Wednesday, February 23, 2011

Responding to Dees’ "The Meaning of 'Social Entrepreneurship'”



As Dees notes, I think that assessing the “creation of value” is one of the biggest challenges one faces in the social sector. I also think we wade into some pretty muddy waters when we start comparing the economics of the social sector with the economics of the business sector.  He seems to oversimplify the relationship between funders and social entrepreneurs, and I think misses the real value of that relationship and how similar it is to a business relationship. To describe the return on investment of a donation as “psychic income” really sells everyone short. It is true, that some people just write a check to feel like they have “done something” and enjoy the ensuing warm fuzzies. However, I think many donors, especially those operating on a local level, are consciously making an investment and are expecting tangible returns. If they regularly donate to the local watershed organization, and don’t see enough improvement in the condition of the river, they will most likely stop donating. They will stop being customers because they have determined the product is not worth the expense.
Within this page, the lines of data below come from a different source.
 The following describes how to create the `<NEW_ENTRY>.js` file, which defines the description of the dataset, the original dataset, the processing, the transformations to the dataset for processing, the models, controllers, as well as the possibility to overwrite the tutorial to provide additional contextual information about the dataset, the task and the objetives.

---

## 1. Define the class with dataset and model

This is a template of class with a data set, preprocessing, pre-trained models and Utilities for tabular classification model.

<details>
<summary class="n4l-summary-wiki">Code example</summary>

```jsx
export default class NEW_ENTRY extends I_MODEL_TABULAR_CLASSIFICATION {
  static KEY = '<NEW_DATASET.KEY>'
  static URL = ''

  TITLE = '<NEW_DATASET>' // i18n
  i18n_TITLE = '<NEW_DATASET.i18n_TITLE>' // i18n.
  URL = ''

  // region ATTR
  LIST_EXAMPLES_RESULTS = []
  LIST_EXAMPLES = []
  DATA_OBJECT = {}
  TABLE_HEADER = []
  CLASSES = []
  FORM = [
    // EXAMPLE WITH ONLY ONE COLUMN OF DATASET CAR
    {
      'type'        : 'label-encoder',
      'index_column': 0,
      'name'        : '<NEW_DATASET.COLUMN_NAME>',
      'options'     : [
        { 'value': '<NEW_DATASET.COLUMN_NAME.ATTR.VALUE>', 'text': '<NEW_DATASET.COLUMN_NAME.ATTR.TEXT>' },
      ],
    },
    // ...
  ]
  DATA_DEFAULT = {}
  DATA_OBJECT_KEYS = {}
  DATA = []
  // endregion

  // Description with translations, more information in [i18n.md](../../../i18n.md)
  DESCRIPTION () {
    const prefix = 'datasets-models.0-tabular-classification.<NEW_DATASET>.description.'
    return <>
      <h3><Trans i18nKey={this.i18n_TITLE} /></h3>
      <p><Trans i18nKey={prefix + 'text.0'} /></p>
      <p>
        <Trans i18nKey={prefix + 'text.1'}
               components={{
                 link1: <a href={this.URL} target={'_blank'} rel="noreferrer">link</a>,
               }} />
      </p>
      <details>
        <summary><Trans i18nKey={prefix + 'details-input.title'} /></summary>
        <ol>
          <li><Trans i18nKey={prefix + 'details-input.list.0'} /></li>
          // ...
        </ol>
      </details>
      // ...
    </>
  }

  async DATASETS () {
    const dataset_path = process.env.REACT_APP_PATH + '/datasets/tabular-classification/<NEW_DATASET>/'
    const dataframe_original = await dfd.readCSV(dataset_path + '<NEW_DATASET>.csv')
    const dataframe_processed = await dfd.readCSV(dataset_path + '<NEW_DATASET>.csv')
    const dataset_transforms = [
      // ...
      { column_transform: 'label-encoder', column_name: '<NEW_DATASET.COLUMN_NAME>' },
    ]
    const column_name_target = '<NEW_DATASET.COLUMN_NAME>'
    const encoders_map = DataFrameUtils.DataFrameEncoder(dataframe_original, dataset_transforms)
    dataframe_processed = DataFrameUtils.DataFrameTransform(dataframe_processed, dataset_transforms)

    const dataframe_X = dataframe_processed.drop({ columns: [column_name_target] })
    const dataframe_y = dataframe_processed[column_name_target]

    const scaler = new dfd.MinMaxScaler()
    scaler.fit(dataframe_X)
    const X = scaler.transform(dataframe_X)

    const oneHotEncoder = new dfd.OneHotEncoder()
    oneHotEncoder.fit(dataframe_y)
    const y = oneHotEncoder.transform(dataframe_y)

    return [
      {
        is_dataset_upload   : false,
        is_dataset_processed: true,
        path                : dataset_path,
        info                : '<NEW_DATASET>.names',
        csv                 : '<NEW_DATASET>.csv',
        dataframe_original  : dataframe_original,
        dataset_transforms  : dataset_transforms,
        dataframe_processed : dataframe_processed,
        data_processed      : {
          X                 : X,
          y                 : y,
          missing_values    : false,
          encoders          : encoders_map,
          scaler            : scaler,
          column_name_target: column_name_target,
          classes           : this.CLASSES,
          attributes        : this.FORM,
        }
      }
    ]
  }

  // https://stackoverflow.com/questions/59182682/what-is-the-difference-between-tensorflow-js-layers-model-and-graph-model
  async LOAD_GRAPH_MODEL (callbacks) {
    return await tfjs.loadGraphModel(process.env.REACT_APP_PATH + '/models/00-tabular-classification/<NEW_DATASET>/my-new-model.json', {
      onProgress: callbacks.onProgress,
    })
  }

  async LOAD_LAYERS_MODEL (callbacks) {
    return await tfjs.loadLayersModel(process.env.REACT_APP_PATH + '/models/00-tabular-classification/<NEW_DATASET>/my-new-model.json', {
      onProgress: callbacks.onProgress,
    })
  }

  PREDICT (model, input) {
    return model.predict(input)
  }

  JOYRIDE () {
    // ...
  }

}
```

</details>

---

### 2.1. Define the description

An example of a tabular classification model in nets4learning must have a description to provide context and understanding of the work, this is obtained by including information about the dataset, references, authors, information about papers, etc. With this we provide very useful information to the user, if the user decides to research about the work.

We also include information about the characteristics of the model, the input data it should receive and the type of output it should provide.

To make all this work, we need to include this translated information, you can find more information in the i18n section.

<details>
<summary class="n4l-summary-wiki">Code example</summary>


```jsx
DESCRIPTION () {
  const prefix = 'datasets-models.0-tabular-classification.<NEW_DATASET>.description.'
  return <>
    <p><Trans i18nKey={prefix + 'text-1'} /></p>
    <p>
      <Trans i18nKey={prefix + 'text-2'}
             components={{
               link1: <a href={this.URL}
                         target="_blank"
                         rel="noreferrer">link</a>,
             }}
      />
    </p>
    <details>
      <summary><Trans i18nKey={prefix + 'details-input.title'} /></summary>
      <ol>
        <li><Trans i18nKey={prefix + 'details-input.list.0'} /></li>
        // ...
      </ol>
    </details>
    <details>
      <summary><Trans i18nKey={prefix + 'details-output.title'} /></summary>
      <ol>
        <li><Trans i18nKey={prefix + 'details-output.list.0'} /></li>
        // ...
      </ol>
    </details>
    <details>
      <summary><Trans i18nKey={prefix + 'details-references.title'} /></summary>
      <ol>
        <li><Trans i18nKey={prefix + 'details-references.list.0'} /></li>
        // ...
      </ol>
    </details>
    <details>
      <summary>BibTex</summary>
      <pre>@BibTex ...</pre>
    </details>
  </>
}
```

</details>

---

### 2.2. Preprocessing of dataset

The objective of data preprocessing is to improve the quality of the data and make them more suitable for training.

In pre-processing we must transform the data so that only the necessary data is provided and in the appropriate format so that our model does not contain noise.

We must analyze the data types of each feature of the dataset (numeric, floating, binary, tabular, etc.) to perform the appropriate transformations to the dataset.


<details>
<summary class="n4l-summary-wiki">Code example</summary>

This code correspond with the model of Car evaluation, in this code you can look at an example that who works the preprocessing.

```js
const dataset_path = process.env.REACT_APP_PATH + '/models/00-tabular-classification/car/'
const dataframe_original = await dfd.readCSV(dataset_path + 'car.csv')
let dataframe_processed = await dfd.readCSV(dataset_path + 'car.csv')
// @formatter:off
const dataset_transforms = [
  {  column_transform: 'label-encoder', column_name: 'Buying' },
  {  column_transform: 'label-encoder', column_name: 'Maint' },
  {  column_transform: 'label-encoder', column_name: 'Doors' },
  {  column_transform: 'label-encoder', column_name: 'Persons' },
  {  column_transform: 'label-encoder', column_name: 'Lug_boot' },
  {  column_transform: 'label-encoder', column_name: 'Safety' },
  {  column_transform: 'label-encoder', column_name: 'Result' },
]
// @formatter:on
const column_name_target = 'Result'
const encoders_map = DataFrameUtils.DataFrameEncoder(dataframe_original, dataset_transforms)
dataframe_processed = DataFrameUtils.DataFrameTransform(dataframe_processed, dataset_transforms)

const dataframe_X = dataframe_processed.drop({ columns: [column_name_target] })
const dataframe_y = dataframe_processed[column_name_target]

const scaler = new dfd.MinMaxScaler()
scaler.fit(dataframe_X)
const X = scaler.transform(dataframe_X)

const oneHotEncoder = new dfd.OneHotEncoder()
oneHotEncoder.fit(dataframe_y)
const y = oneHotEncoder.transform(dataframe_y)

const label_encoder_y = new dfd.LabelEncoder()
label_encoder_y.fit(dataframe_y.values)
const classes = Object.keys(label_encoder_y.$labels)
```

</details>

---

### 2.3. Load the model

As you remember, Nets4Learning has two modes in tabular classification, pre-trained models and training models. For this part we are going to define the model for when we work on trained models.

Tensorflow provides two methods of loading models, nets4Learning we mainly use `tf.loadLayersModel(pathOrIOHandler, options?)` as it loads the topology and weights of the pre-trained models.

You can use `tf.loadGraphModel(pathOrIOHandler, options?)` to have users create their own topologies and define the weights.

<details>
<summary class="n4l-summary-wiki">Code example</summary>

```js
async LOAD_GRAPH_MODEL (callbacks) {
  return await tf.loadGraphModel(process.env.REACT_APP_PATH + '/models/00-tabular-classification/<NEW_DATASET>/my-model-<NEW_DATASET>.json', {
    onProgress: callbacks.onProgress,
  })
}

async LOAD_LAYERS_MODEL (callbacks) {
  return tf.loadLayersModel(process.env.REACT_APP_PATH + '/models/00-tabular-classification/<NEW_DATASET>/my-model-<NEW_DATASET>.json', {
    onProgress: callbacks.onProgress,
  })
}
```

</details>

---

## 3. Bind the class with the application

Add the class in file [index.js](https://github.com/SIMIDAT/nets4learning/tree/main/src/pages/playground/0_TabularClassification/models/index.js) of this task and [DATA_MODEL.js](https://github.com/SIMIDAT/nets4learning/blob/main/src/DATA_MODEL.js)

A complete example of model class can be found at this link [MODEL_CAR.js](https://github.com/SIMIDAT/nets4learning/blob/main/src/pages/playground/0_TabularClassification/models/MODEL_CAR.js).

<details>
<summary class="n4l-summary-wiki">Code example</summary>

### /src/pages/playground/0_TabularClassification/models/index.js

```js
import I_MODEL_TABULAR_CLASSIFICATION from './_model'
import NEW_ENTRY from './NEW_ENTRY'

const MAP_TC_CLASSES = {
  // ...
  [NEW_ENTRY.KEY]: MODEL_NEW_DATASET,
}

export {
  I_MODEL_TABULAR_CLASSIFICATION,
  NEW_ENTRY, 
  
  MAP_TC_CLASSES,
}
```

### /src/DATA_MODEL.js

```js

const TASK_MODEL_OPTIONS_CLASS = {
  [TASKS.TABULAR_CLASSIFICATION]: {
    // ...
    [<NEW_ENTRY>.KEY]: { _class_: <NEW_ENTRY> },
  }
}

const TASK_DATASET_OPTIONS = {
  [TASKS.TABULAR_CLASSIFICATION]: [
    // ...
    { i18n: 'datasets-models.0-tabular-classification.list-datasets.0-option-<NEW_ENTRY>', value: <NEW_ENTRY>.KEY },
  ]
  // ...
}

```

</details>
The real difference between the two sectors is that we hold the social sector to a much higher standard than business sector. He states that, “value is created in business when customers are willing to pay more than it costs to produce the good or service being sold.” Here, value creation is not necessarily about the effectiveness of the product, but instead about the willingness of others to purchase it.  Value is about perception of effectiveness. For example, a lot of people might purchase an herbal cold remedy because they think it will make them feel better. If the take it and feel better, then they’ll probably buy it next time they feel sick. The value of this product comes from how well the customer can be convinced it is working, but who knows, maybe the cold just got better on its own. The for-profit world is a bit of a free-for-all, so customers aren’t always requiring rigorous medical studies to prove its effectiveness. However, in the social sector customers(donors) are a little more discerning. They operate more like shareholders in a company in that they often want tangible numbers demonstrating a return on their investment. For example, they want to know exactly how many high school children received nutritious breakfasts that year.
            Where I think Dees hits the nail on the head is his description of how such tangible results are rare, “are the lower crime rates in an area due to the Block Watch, new policing techniques, or just a better economy?” However, in situations like this, I think the social sector operates a lot more like the business sector. Most people rely on a vague perception of value, rather than a scientific measurement of value. They donated to Block Watch, things got better, they’ll probably donate again.
In short, because this response is longer than I anticipated and a bit rambley, I think both business and social enterprise can survive on a vague perception of value, but more often than not social enterprise must also meet a stricter standard of tangible and measurable returns. I disagree with Dees--markets do work well for social entrepreneurs, but they must be prepared to work harder to prove that they are indeed creating value.